I want to challenge “ship early, ship often.” I’m not saying it is wrong, I’m just not sure if people are doing it for the right reason. Apple has become the biggest tech company in the world for a reason. In both their software and hardware departments, they have the best talent money can recruit and they design ahead of where people are at and convince them they should buy in because it’s innovative. People winced at the thought of iOS meets OS X because they didn’t think the user experience met the use case, but looking at the previews of Lion I think Apple did it right. If Apple listened to it’s customers we wouldn’t have the iPhone, iPad, MacBook Airs, or so many of these products because consumers can’t conceive of them. They want more RAM in the next machine but couldn’t even comprehend going to a machined aluminum unibody.

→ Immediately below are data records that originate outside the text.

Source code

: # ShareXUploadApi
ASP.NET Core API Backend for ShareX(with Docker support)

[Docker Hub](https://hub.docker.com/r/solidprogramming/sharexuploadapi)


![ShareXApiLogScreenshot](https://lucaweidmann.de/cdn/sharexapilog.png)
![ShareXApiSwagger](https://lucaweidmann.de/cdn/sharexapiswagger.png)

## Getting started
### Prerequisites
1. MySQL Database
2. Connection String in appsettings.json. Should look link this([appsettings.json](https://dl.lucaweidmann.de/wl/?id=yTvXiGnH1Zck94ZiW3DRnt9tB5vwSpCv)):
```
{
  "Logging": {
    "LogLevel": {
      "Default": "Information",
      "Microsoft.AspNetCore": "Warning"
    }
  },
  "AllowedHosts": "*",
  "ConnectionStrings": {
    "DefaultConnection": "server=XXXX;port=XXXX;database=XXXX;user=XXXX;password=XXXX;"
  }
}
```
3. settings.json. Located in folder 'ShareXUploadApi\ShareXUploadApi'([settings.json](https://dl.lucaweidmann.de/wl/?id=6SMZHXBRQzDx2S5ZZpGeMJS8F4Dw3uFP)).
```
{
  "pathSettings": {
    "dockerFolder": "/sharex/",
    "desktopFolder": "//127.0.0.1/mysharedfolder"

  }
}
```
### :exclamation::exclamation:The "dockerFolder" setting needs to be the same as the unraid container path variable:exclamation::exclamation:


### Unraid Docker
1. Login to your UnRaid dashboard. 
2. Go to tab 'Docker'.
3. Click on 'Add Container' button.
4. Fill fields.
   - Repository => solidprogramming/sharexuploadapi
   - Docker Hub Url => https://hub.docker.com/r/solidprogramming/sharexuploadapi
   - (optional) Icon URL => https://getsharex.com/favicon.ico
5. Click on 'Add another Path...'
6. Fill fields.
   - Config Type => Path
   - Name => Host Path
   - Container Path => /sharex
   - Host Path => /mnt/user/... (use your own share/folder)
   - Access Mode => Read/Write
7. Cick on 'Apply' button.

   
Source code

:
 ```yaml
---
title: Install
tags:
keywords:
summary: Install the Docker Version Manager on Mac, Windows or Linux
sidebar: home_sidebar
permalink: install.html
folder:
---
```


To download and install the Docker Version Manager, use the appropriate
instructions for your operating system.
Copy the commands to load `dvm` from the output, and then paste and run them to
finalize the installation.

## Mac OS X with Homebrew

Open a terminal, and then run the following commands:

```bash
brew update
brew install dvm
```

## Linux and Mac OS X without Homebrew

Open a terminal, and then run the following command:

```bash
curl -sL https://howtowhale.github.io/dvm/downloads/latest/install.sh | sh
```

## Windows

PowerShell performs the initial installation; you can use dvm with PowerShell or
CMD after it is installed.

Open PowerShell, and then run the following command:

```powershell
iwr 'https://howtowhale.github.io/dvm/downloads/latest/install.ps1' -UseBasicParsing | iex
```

Before you ship you need to know your product better than anyone else. Study it. Know the demographics and know their tendencies. Don’t rush your product to launch without thinking through these things, nay, KNOWING these things. What will happen is you launch at 1.0 and start seeing reviews, ratings, comments on your blog of features people want for your app for their use case. These lists start going on your dev wiki and then you add features as you have time without being critical of whether that feature will benefit your end goal of the product. Do people know what they want? Take a look at Apple again. If Apple shipped what people want we would have never seen the iPad. People didn’t even know it was possible, bother want it. People think they want more added to what they already have, when what they really want is “it just works” which happens when you don’t overload them with options; read, Windows Vista control panel. Remember, you know your product better than anyone else.

Instead of shipping often, develop a roadmap for what 1.X updates are going to take you to your end goal and trim off the crap people whine for if it doesn’t reach that goal. Apple’s app review team suggested that Dustin Senos, the developer of LittleIpsum add features to make his application more useful to fit Apple’s Mac App Store guidelines. This request didn’t fill the end goal of Dustin or the user’s goals of LittleIpsum, being quick and lightweight. Adding features wasn’t inline with his goals so he didn’t implement them. He knew his product and didn’t ship an update before comparing requests to his goals and product roadmap.

Don’t make “ship early, ship often” the first thing you write across the whiteboard by your desk. Make it something more like, “Know your product, ship that.”